The author of "Carnal Knowledge"; T.C. Boyle, uses first person narrator to depict the life of the main character Jim, and his use of tone and irony make Jim a round character, he comes alive and seems like a real person with the occurring events. In this story tone and irony really depict Jim's character three main times in the story; when he first describes meat, when he first meets Alf and Alena, and when he is left on the turkey farm.
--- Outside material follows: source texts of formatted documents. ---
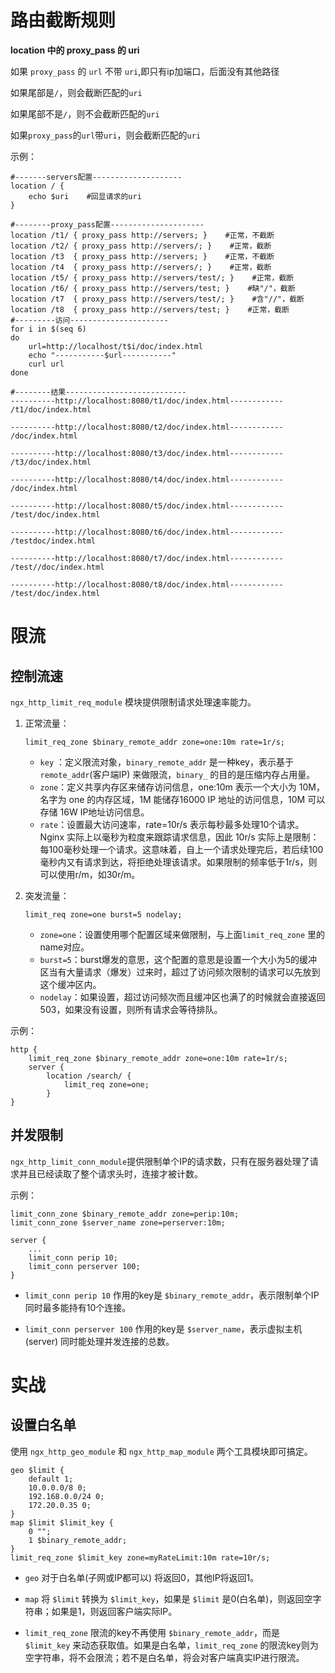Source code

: # 路由截断规则

**location 中的 proxy_pass 的 uri**

如果 `proxy_pass` 的 `url` 不带 `uri`,即只有ip加端口，后面没有其他路径

如果尾部是`/`，则会截断匹配的`uri`

如果尾部不是`/`，则不会截断匹配的`uri`

如果`proxy_pass`的`url`带`uri`，则会截断匹配的`uri`

示例：

```text
#-------servers配置--------------------
location / {
    echo $uri    #回显请求的uri
}

#--------proxy_pass配置---------------------
location /t1/ { proxy_pass http://servers; }    #正常，不截断
location /t2/ { proxy_pass http://servers/; }    #正常，截断
location /t3  { proxy_pass http://servers; }    #正常，不截断
location /t4  { proxy_pass http://servers/; }    #正常，截断
location /t5/ { proxy_pass http://servers/test/; }    #正常，截断
location /t6/ { proxy_pass http://servers/test; }    #缺"/"，截断
location /t7  { proxy_pass http://servers/test/; }    #含"//"，截断
location /t8  { proxy_pass http://servers/test; }    #正常，截断
#---------访问----------------------
for i in $(seq 6)
do
    url=http://localhost/t$i/doc/index.html
    echo "-----------$url-----------"
    curl url
done

#--------结果---------------------------
----------http://localhost:8080/t1/doc/index.html------------
/t1/doc/index.html

----------http://localhost:8080/t2/doc/index.html------------
/doc/index.html

----------http://localhost:8080/t3/doc/index.html------------
/t3/doc/index.html

----------http://localhost:8080/t4/doc/index.html------------
/doc/index.html

----------http://localhost:8080/t5/doc/index.html------------
/test/doc/index.html

----------http://localhost:8080/t6/doc/index.html------------
/testdoc/index.html

----------http://localhost:8080/t7/doc/index.html------------
/test//doc/index.html

----------http://localhost:8080/t8/doc/index.html------------
/test/doc/index.html
```

# 限流

## 控制流速

`ngx_http_limit_req_module` 模块提供限制请求处理速率能力。

1. 正常流量：

   `limit_req_zone $binary_remote_addr zone=one:10m rate=1r/s;`

   * `key` ：定义限流对象，`binary_remote_addr` 是一种key，表示基于 `remote_addr`(客户端IP) 来做限流，`binary_` 的目的是压缩内存占用量。
   * `zone`：定义共享内存区来储存访问信息，one:10m 表示一个大小为 10M，名字为 one 的内存区域，1M 能储存16000 IP 地址的访问信息，10M 可以存储 16W IP地址访问信息。
   * `rate`：设置最大访问速率，rate=10r/s 表示每秒最多处理10个请求。Nginx 实际上以毫秒为粒度来跟踪请求信息，因此 10r/s 实际上是限制：每100毫秒处理一个请求。这意味着，自上一个请求处理完后，若后续100毫秒内又有请求到达，将拒绝处理该请求。如果限制的频率低于1r/s，则可以使用r/m，如30r/m。

2. 突发流量：

   `limit_req zone=one burst=5 nodelay;`

   * `zone=one`：设置使用哪个配置区域来做限制，与上面`limit_req_zone` 里的name对应。
   * `burst=5`：burst爆发的意思，这个配置的意思是设置一个大小为5的缓冲区当有大量请求（爆发）过来时，超过了访问频次限制的请求可以先放到这个缓冲区内。
   * `nodelay`：如果设置，超过访问频次而且缓冲区也满了的时候就会直接返回503，如果没有设置，则所有请求会等待排队。

示例：

```text
http {
    limit_req_zone $binary_remote_addr zone=one:10m rate=1r/s; 
    server {
        location /search/ {
            limit_req zone=one; 
        }
}
```

## 并发限制

`ngx_http_limit_conn_module`提供限制单个IP的请求数，只有在服务器处理了请求并且已经读取了整个请求头时，连接才被计数。

示例：

```text
limit_conn_zone $binary_remote_addr zone=perip:10m;
limit_conn_zone $server_name zone=perserver:10m;

server {
    ...
    limit_conn perip 10;
    limit_conn perserver 100;
}
```

* `limit_conn perip 10` 作用的key是 `$binary_remote_addr`，表示限制单个IP同时最多能持有10个连接。

* `limit_conn perserver 100` 作用的key是 `$server_name`，表示虚拟主机(server) 同时能处理并发连接的总数。

# 实战

## 设置白名单

使用  `ngx_http_geo_module` 和 `ngx_http_map_module` 两个工具模块即可搞定。

```text
geo $limit {
    default 1;
    10.0.0.0/8 0;
    192.168.0.0/24 0;
    172.20.0.35 0;
}
map $limit $limit_key {
    0 "";
    1 $binary_remote_addr;
}
limit_req_zone $limit_key zone=myRateLimit:10m rate=10r/s;
```

* `geo` 对于白名单(子网或IP都可以) 将返回0，其他IP将返回1。

* `map` 将 `$limit` 转换为 `$limit_key`，如果是 `$limit` 是0(白名单)，则返回空字符串；如果是1，则返回客户端实际IP。

* `limit_req_zone` 限流的key不再使用 `$binary_remote_addr`，而是 `$limit_key` 来动态获取值。如果是白名单，`limit_req_zone` 的限流key则为空字符串，将不会限流；若不是白名单，将会对客户端真实IP进行限流。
In the very beginning of the story the author's tone towards meat describes the characters true feelings towards vegetarianism. Jim didn't see meat as being anything but the "body's fuel" (267), and he was totally "unconscious of the deeper implications" (267) that are brought upon him in the story. Jim like most people, don't think about the chicken or cow that was killed while it is slowly pleasing ones appetite next to a side of vegetables. But the author felt in order to connect the reader with the main character he had to have a similarity between them, and meat was the best connection because it is something that people can relate to; even if someone is a vegetarian they know that meat is a staple food in today's society. The authors tone un-appetizingly describes meat through Jim's character to really put it into the audience's head that he is not a vegetarian and does not intend to change. For instance, the author describes the way Jim eats chicken; "I hacked away at the stippled yellow skin and pink flesh of the sanitized bird I'd wonder at the darkish bits of organ clinging to the ribs- what was that, liver? kidney? – but in the end it didn't make me any less fond of Kentucky Fried or Chicken McNuggets."(268) The authors description of veal makes Jim seem even less a vegetarian by stating that even though he saw the ads in magazines that show veal calves penned up living a life not meant to be lived by any animal, Jim still could not resist the veal scaloppini at Anna Maria's.

By using first person...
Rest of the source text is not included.